WASHINGTON-Nextel Communications Inc., already up against strong opposition from the Justice Department and dispatch radio operators, faces a heavy legal burden in convincing a federal judge here to vacate a 1995 antitrust consent decree designed to protect competition in the specialized mobile radio market.

U.S. District Judge Thomas F. Hogan’s March 16 decision-allowing Nextel to fully develop its case for repealing the decree-was a big victory for the dispatch king. The challenge of actually getting the antitrust restrictions overturned will be greater.

The evidentiary hearing, expected in late May or early June, will be preceded by discovery, interrogatories and depositions in coming weeks. The case will put Nextel under the microscope of government antitrust lawyers and likely subject the McLean, Va., firm to intense scrutiny.

Under the Geotek Communications Inc.-Nextel asset purchase agreement, Nextel must get the decree lifted by about mid-June or the deal could collapse.

Nextel will have to make a persuasive case that changed circumstances, which it claims it did not foresee when it entered into the decree in 1994, now make the consent decree inapplicable. Hogan signed the 10-year decree in 1995.

Nextel, which controls more than half of the nation’s 3.6 million SMR subscribers, needs the decree lifted to complete the $150 million purchase of 191 900 MHz SMR licenses from Geotek in a bankruptcy auction.

The decree, triggered by Nextel’s acquisition of Motorola Inc.’s 800 SMR licenses and its 900 MHz SMR management contracts in 1993, bans Nextel from owning 900 MHz dispatch radio systems in 14 major markets.

Nextel is expected to argue that trunking alternatives in new bands-such as 220 MHz and below-512 MHz-have become available for SMRs and that rule changes allow mobile phone operators to provide dispatch.

But Nextel will have to prove it was unaware at the decree’s signing of the Federal Communications Commission’s intentions to open up more bands for dispatch and to let wireless carriers offer dispatch.

Justice and SMRs are expected to counter Nextel was fully aware of 220 MHz and below-512 MHz refarming proceedings and the move to mobile phone-dispatch when it agreed to Justice’s demand in 1994 that it stay away from 900 MHz SMR channels.

In addition, Justice likely will argue the relevant market at issue-insofar as antitrust analysis is concerned-is the dispatch market and not the bigger mobile phone market.
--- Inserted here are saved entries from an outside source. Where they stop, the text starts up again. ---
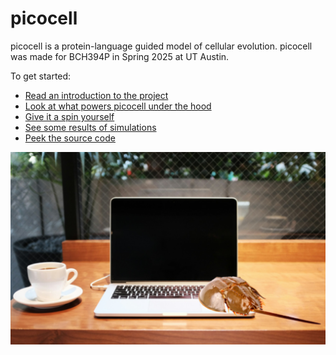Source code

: # picocell

picocell is a protein-language guided model of cellular evolution. picocell was made for BCH394P in Spring 2025 at UT Austin.

To get started:

- [Read an introduction to the project](introduction.md)
- [Look at what powers picocell under the hood](methods.md)
- [Give it a spin yourself](code.md)
- [See some results of simulations](results.md)
- [Peek the source code](https://github.com/ira-zibbu/picocell/)

![banner](banner.png)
Nextel previously argued it has far less spectrum than AT&T Wireless Services Inc. and Sprint PCS, and those mobile phone giants are not restrained to the extent it is by the consent decree. In addition to its core dispatch business, Nextel offers digital mobile telephony and data messaging on cellular-like networks throughout the country.

A coalition of SMRs, led by Mobex Communication Inc., are taking an aggressive approach to the Nextel decree case. In addition to SMR licenses covered by the 1995 decree, the SMRs want Justice to extend its antitrust probe to those licenses in the Geotek transaction not subject to the decree.

“If Nextel is permitted to consolidate the 900 MHz band, like it consolidated the 800 MHz band, there never will be competition in the dispatch industry. This coalition is not about helping any particular competitor; it is about helping competition itself,” said John Reardon, director of the Alliance for Radio Competition and general counsel for Mobex.

Mobex, the No. 3 provider with 50,000 units, failed to outbid Nextel for Geotek’s licenses, despite offering to pay slightly more than Nextel for the 191 licenses.